For the moment the data we will be using for estimanting the CFP is unknown. For illustrative purposes, we will be using a similar data format, which we will use to to train the Bert model. The implementation we will be performing is data independent, which means that the same implementation can be used for a different dataset. The data can be found under the name "ner.csv" on the data_estimancy folder . 

In [3]:
import pandas as pd


In [4]:
df = pd.read_csv('/content/drive/MyDrive/Colab Notebooks/data_estimancy/ner.csv', encoding='ISO-8859-1', error_bad_lines=False)

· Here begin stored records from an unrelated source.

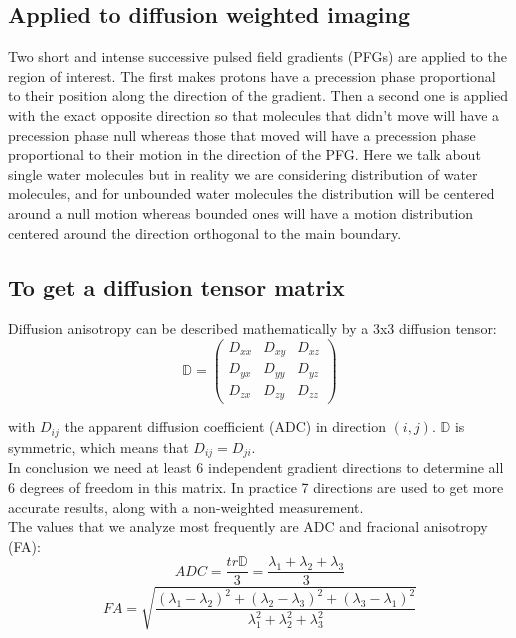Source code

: \subsection{Applied to diffusion weighted imaging}

Two short and intense successive pulsed field gradients (PFGs) are applied to the region of interest. The first makes protons have a precession phase proportional to their position along the direction of the gradient. Then a second one is applied with the exact opposite direction so that molecules that didn't move will have a precession phase null whereas those that moved will have a precession phase proportional to their motion in the direction of the PFG. Here we talk about single water molecules but in reality we are considering distribution of water molecules, and for unbounded water molecules the distribution will be centered around a null motion whereas bounded ones will have a motion distribution centered around the direction orthogonal to the main boundary.

\subsection{To get a diffusion tensor matrix}

Diffusion anisotropy can be described mathematically by a 3x3 diffusion tensor:
\begin{equation}
    \mathbb{D} = \begin{pmatrix}
    D_{xx} & D_{xy} & D_{xz} \\
    D_{yx} & D_{yy} & D_{yz} \\
    D_{zx} & D_{zy} & D_{zz}
    \end{pmatrix}
\end{equation}

with $D_{ij}$ the apparent diffusion coefficient (ADC) in direction $(i, j)$. $\mathbb{D}$ is symmetric, which means that $D_{ij} = D_{ji}$.\\
In conclusion we need at least 6 independent gradient directions to determine all 6 degrees of freedom in this matrix. In practice 7 directions are used to get more accurate results, along with a non-weighted measurement.\\
The values that we analyze most frequently are ADC and fracional anisotropy (FA):
\begin{equation}
    ADC = \frac{tr{\mathbb{D}}}{3} = \frac{\lambda_1 + \lambda_2 + \lambda_3}{3}
\end{equation}
\begin{equation}
    FA = \sqrt{\frac{(\lambda_1 - \lambda_2)^2 + (\lambda_2 - \lambda_3)^2 + (\lambda_3 - \lambda_1)^2}{\lambda_1^2 + \lambda_2^2 + \lambda_3^2}}
\end{equation}

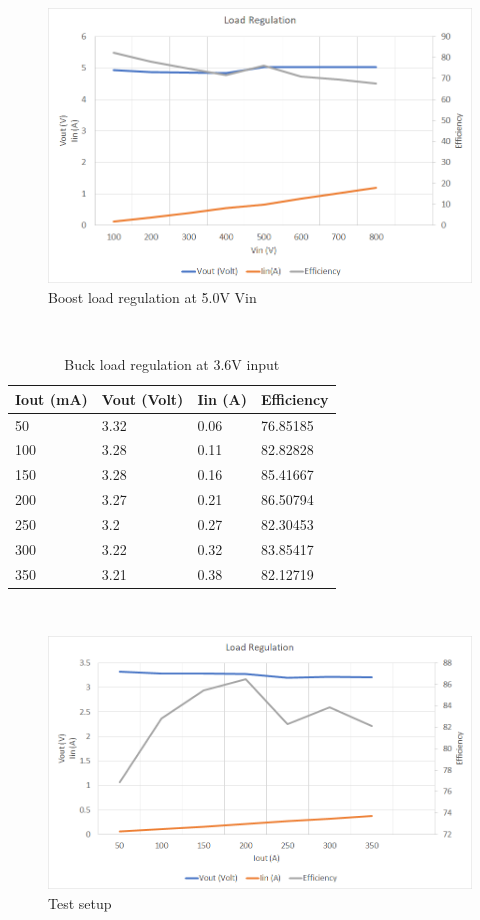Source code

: \begin{figure}[H]
	\centering
	\includegraphics[width=\columnwidth]{IMGS/Boost load regulation at 5V Vin.png}
	\caption{Boost load regulation at 5.0V Vin}
	\label{fig:arch}
\end{figure}
\\
\begin{table}[H]
\centering
\begin{tabular}{|l|l|l|l|}
\hline
Iout (mA) & Vout (Volt) & Iin (A) & Efficiency \\ \hline
50        & 3.32        & 0.06    & 76.85185   \\ \hline
100       & 3.28        & 0.11    & 82.82828   \\ \hline
150       & 3.28        & 0.16    & 85.41667   \\ \hline
200       & 3.27        & 0.21    & 86.50794   \\ \hline
250       & 3.2         & 0.27    & 82.30453   \\ \hline
300       & 3.22        & 0.32    & 83.85417   \\ \hline
350       & 3.21        & 0.38    & 82.12719   \\ \hline
\end{tabular}
\caption{Buck load regulation at 3.6V input}
\label{table:4}
\end{table}
\\
\begin{figure}[H]
	\centering
	\includegraphics[width=\columnwidth]{IMGS/Buck load regulation at 3.6V input.png}
	\caption{Test setup}
	\label{fig:arch}
\end{figure}
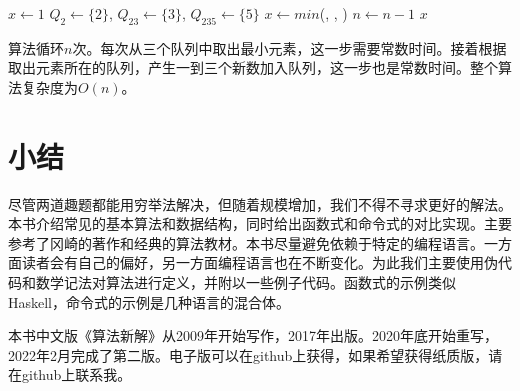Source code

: \documentclass[b5paper]{ctexart}
\begin{document}
\begin{algorithmic}[1]
  \State $x \gets 1$
  \State $Q_2 \gets \{ 2 \}$, $Q_{23} \gets \{ 3 \}$, $Q_{235} \gets \{ 5 \}$
    \State $x \gets min$(, , )
      \State {}
      \State {}
      \State {}
      \State {}
      \State {}
      \State {}
      \State {}
    \Else
      \State {}
      \State {}
    \EndIf
    \State $n \gets n - 1$
  \EndWhile
  \State \Return $x$
\EndFunction
\end{algorithmic}

算法循环$n$次。每次从三个队列中取出最小元素，这一步需要常数时间。接着根据取出元素所在的队列，产生一到三个新数加入队列，这一步也是常数时间。整个算法复杂度为$O(n)$。

\section*{小结}
尽管两道趣题都能用穷举法解决，但随着规模增加，我们不得不寻求更好的解法。本书介绍常见的基本算法和数据结构，同时给出函数式和命令式的对比实现。主要参考了冈崎的著作\cite{okasaki-book}和经典的算法教材\cite{CLRS}。本书尽量避免依赖于特定的编程语言。一方面读者会有自己的偏好，另一方面编程语言也在不断变化。为此我们主要使用伪代码和数学记法对算法进行定义，并附以一些例子代码。函数式的示例类似Haskell，命令式的示例是几种语言的混合体。

本书中文版《算法新解》从2009年开始写作，2017年出版。2020年底开始重写，2022年2月完成了第二版。电子版可以在github上获得，如果希望获得纸质版，请在github上联系我。
\end{document}
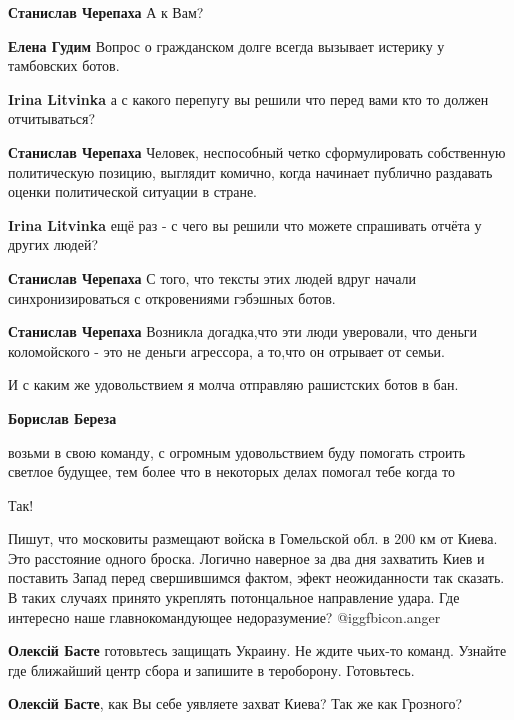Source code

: \begin{itemize}
\begin{itemize}
\textbf{Станислав Черепаха} А к Вам?

\textbf{Елена Гудим} Вопрос о гражданском долге всегда вызывает истерику у тамбовских ботов.

\textbf{Irina Litvinka} а с какого перепугу вы решили что перед вами кто то должен отчитываться?

\textbf{Станислав Черепаха} Человек, неспособный четко сформулировать собственную политическую позицию, выглядит комично, когда начинает публично раздавать оценки политической ситуации в стране.

\textbf{Irina Litvinka} ещё раз - с чего вы решили что можете спрашивать отчёта у других людей?

\textbf{Станислав Черепаха} С того, что тексты этих людей вдруг начали синхронизироваться с откровениями гэбэшных ботов.

\textbf{Станислав Черепаха} Возникла догадка,что эти люди уверовали, что деньги коломойского - это не деньги агрессора, а то,что он отрывает от семьи.
\end{itemize} %

И с каким же удовольствием я молча отправляю рашистских ботов в бан.

\textbf{Борислав Береза} 

возьми в свою команду, с огромным удовольствием буду помогать строить светлое
будущее, тем более что в некоторых делах помогал тебе когда то

Так!


Пишут, что московиты размещают войска в Гомельской обл. в 200 км от Киева. Это
расстояние одного броска. Логично наверное за два дня захватить Киев и
поставить Запад перед свершившимся фактом, эфект неожиданности так сказать. В
таких случаях принято укреплять потонцальное направление удара. Где интересно
наше главнокомандующее недоразумение?  @igg{fbicon.anger} 

\begin{itemize} %
\textbf{Олексій Басте} готовьтесь защищать Украину. Не ждите чьих-то команд. Узнайте где ближайший центр сбора и запишите в тероборону. Готовьтесь.

\textbf{Олексій Басте}, как Вы себе уявляете захват Киева? Так же как Грозного?


\end{itemize}
\end{itemize}

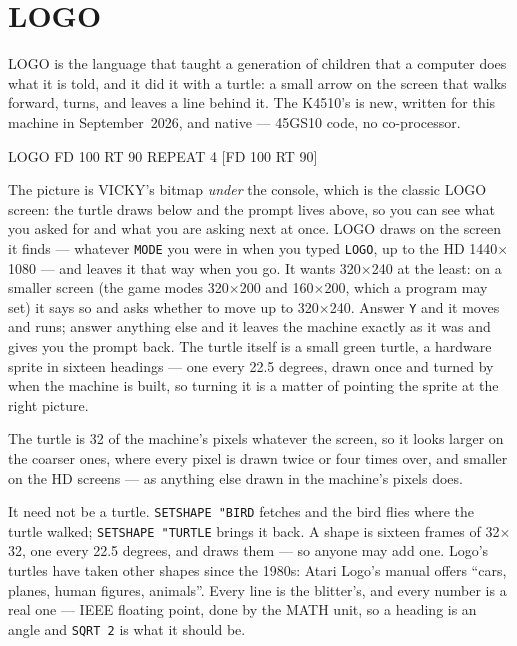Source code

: \chapter{LOGO}\label{cha:logo}

LOGO is the language that taught a generation of children that a
computer does what it is told, and it did it with a turtle: a small
arrow on the screen that walks forward, turns, and leaves a line behind
it. The K4510's is new, written for this machine in September~2026, and
native --- 45GS10 code, no co-processor.

\begin{type}
LOGO
FD 100 RT 90
REPEAT 4 [FD 100 RT 90]
\end{type}


The picture is VICKY's bitmap \emph{under} the console, which is the
classic LOGO screen: the turtle draws below and the prompt lives above,
so you can see what you asked for and what you are asking next at once.
LOGO draws on the screen it finds --- whatever \verb|MODE| you were in
when you typed \verb|LOGO|, up to the HD 1440$\times$1080 --- and leaves
it that way when you go. It wants 320$\times$240 at the least: on a
smaller screen (the game modes 320$\times$200 and 160$\times$200, which a
program may set) it says so and asks whether to move up to
320$\times$240. Answer \texttt{Y} and it moves and runs; answer anything
else and it leaves the machine exactly as it was and gives you the
prompt back. The turtle
itself is a small green turtle, a hardware sprite in sixteen headings ---
one every 22.5 degrees, drawn once and turned by 
when the machine is built, so turning it is a matter of pointing the
sprite at the right picture.

The turtle is 32 of the machine's pixels whatever the screen, so it looks
larger on the coarser ones, where every pixel is drawn twice or four
times over, and smaller on the HD screens --- as anything else drawn in
the machine's pixels does.

It need not be a turtle. \verb|SETSHAPE "BIRD| fetches
 and the bird flies where the turtle walked;
\verb|SETSHAPE "TURTLE| brings it back. A shape is sixteen frames of
32$\times$32, one every 22.5 degrees, and  draws
them --- so anyone may add one. Logo's turtles have taken other shapes
since the 1980s: Atari Logo's manual offers ``cars, planes, human
figures, animals''.
Every line is the
blitter's, and every number is a real one --- IEEE floating point, done
by the MATH unit, so a heading is an angle and \verb|SQRT 2| is what it
should be.

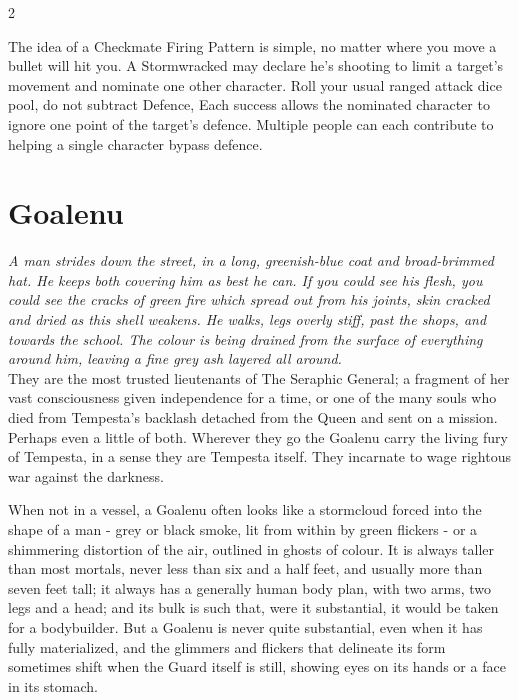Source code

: \begin{multicols}{2}
\begin{mybox}
The idea of a Checkmate Firing Pattern is simple, no matter where you move a bullet will hit you. A Stormwracked may declare he's shooting to limit a target's movement and nominate one other character. Roll your usual ranged attack dice pool, do not subtract Defence, Each success allows the nominated character to ignore one point of the target's defence. Multiple people can each contribute to helping a single character bypass defence. 

\end{mybox}


\section*{Goalenu}
\label{sec:Goalenu}

\textit{A man strides down the street, in a long, greenish-blue coat and broad-brimmed hat. He keeps both covering him as best he can. If you could see his flesh, you could see the cracks of green fire which spread out from his joints, skin cracked and dried as this shell weakens. He walks, legs overly stiff, past the shops, and towards the school. The colour is being drained from the surface of everything around him, leaving a fine grey ash layered all around.}\\

\noindent They are the most trusted lieutenants of The Seraphic General; a fragment of her vast consciousness given independence for a time, or one of the many souls who died from Tempesta's backlash detached from the Queen and sent on a mission. Perhaps even a little of both. Wherever they go the Goalenu carry the living fury of Tempesta, in a sense they are Tempesta itself. They incarnate to wage rightous war against the darkness.

When not in a vessel, a Goalenu often looks like a stormcloud forced into the shape of a man - grey or black smoke, lit from within by green flickers - or a shimmering distortion of the air, outlined in ghosts of colour. It is always taller than most mortals, never less than six and a half feet, and usually more than seven feet tall; it always has a generally human body plan, with two arms, two legs and a head; and its bulk is such that, were it substantial, it would be taken for a bodybuilder. But a Goalenu is never quite substantial, even when it has fully materialized, and the glimmers and flickers that delineate its form sometimes shift when the Guard itself is still, showing eyes on its hands or a face in its stomach.


\end{multicols}
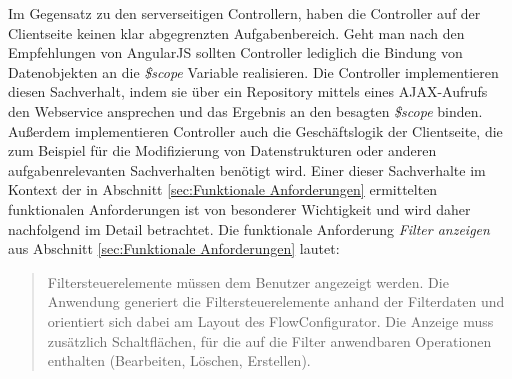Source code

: Im Gegensatz zu den serverseitigen Controllern, haben die Controller auf der Clientseite keinen klar abgegrenzten Aufgabenbereich. Geht man nach den Empfehlungen von AngularJS sollten Controller lediglich die Bindung von Datenobjekten an die \emph{\$scope} Variable realisieren. Die Controller implementieren diesen Sachverhalt, indem sie über ein Repository mittels eines \ac{AJAX}-Aufrufs den Webservice ansprechen und das Ergebnis an den besagten \emph{\$scope} binden. Außerdem implementieren Controller auch die Geschäftslogik der Clientseite, die zum Beispiel für die Modifizierung von Datenstrukturen oder anderen aufgabenrelevanten Sachverhalten benötigt wird. Einer dieser Sachverhalte im Kontext der in Abschnitt \ref{sec:Funktionale Anforderungen} ermittelten funktionalen Anforderungen ist von besonderer Wichtigkeit und wird daher nachfolgend im Detail betrachtet. Die funktionale Anforderung \glqq{}\emph{Filter anzeigen}\grqq{} aus Abschnitt \ref{sec:Funktionale Anforderungen} lautet: 
\begin{quote}
Filtersteuerelemente müssen dem Benutzer angezeigt werden. Die Anwendung generiert die Filtersteuerelemente anhand der Filterdaten und orientiert sich dabei am Layout des FlowConfigurator. Die Anzeige muss zusätzlich Schaltflächen, für die auf die Filter anwendbaren Operationen enthalten (Bearbeiten, Löschen, Erstellen).
\end{quote}
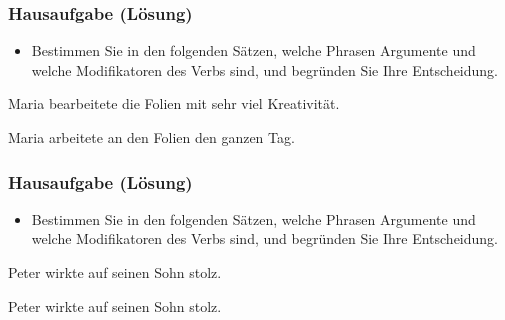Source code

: {

\begin{frame}
\frametitle{Hausaufgabe (Lösung)} 

\begin{itemize}
	
	\item Bestimmen Sie in den folgenden Sätzen, welche Phrasen Argumente und welche Modifikatoren des Verbs sind, und begründen Sie Ihre Entscheidung.
	
\end{itemize}

\ea Maria bearbeitete die Folien mit sehr viel Kreativität.

\pause 
{}



\pause 


\ex Maria arbeitete an den Folien den ganzen Tag.

\pause 
{}



\z 

\end{frame}


\begin{frame}
\frametitle{Hausaufgabe (Lösung)} 

\begin{itemize}
	
	\item Bestimmen Sie in den folgenden Sätzen, welche Phrasen Argumente und welche Modifikatoren des Verbs sind, und begründen Sie Ihre Entscheidung.
	
\end{itemize}

\ea Peter wirkte auf seinen Sohn stolz.

\pause 
{}



\pause 


\ex Peter wirkte auf seinen Sohn stolz.

\pause 
{}


\z 


\end{frame}
}



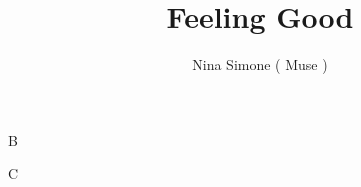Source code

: \documentclass[DIV13,a4paper]{scrartcl}
\title{{\myfont Feeling Good}}
\author{Nina Simone ( Muse ) }
\date{}
\begin{document}
\maketitle


\begin{row}[cellsep=0.75cm]{2}{2}
	\begin{cell}{1}
	
	\end{cell}
	\begin{cell}{1}
B
	\end{cell}
	\begin{cell}{1}
C
	\end{cell}
\end{row}
\end{document}
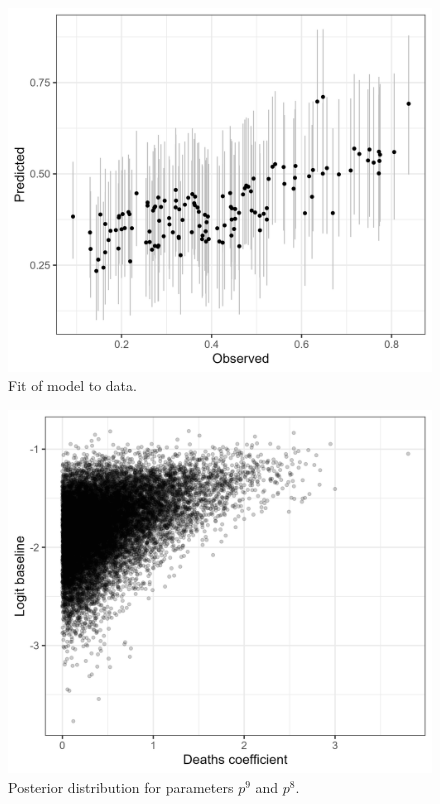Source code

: \documentclass[
]{article}
\begin{document}
\begin{figure}
\includegraphics[width=29.11in]{README_files/figure-gfm/mobilityfitted} \caption{Fit of model to data.}\label{fig:mobilityfitted}
\end{figure}

\begin{figure}
\includegraphics[width=29.11in]{README_files/figure-gfm/mobilityposterior} \caption{Posterior distribution for parameters $p^9$ and $p^8$.}\label{fig:mobilityposterior}
\end{figure}
\end{document}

b'Skipping line 281837: expected 25 fields, saw 34\n'


In [5]:
df.head()

Unnamed: 0.1,Unnamed: 0,lemma,next-lemma,next-next-lemma,next-next-pos,next-next-shape,next-next-word,next-pos,next-shape,next-word,pos,prev-iob,prev-lemma,prev-pos,prev-prev-iob,prev-prev-lemma,prev-prev-pos,prev-prev-shape,prev-prev-word,prev-shape,prev-word,sentence_idx,shape,word,tag
0,0,thousand,of,demonstr,NNS,lowercase,demonstrators,IN,lowercase,of,NNS,__START1__,__start1__,__START1__,__START2__,__start2__,__START2__,wildcard,__START2__,wildcard,__START1__,1.0,capitalized,Thousands,O
1,1,of,demonstr,have,VBP,lowercase,have,NNS,lowercase,demonstrators,IN,O,thousand,NNS,__START1__,__start1__,__START1__,wildcard,__START1__,capitalized,Thousands,1.0,lowercase,of,O
2,2,demonstr,have,march,VBN,lowercase,marched,VBP,lowercase,have,NNS,O,of,IN,O,thousand,NNS,capitalized,Thousands,lowercase,of,1.0,lowercase,demonstrators,O
3,3,have,march,through,IN,lowercase,through,VBN,lowercase,marched,VBP,O,demonstr,NNS,O,of,IN,lowercase,of,lowercase,demonstrators,1.0,lowercase,have,O
4,4,march,through,london,NNP,capitalized,London,IN,lowercase,through,VBN,O,have,VBP,O,demonstr,NNS,lowercase,demonstrators,lowercase,have,1.0,lowercase,marched,O


We will only consider three caracteristics of the data : "pos", "word", "sentence_idx" representing the "part of speech " of each "word" belonging to the sentence of id : "sentence_idx". This choice of feature set is for the purpose of simplicity . The feature set can eventually be extended to improve the performance of the model . 

In [6]:
df = df[["pos", "word", "sentence_idx", "tag"]].dropna()

In [7]:
df.head()

Unnamed: 0,pos,word,sentence_idx,tag
0,NNS,Thousands,1.0,O
1,IN,of,1.0,O
2,NNS,demonstrators,1.0,O
3,VBP,have,1.0,O
4,VBN,marched,1.0,O


In [None]:
func = lambda s : [[w, s, t] for w, s, t in zip(s["word"].values.tolist(), s["pos"].values.tolist(), s["tag"].values.tolist())]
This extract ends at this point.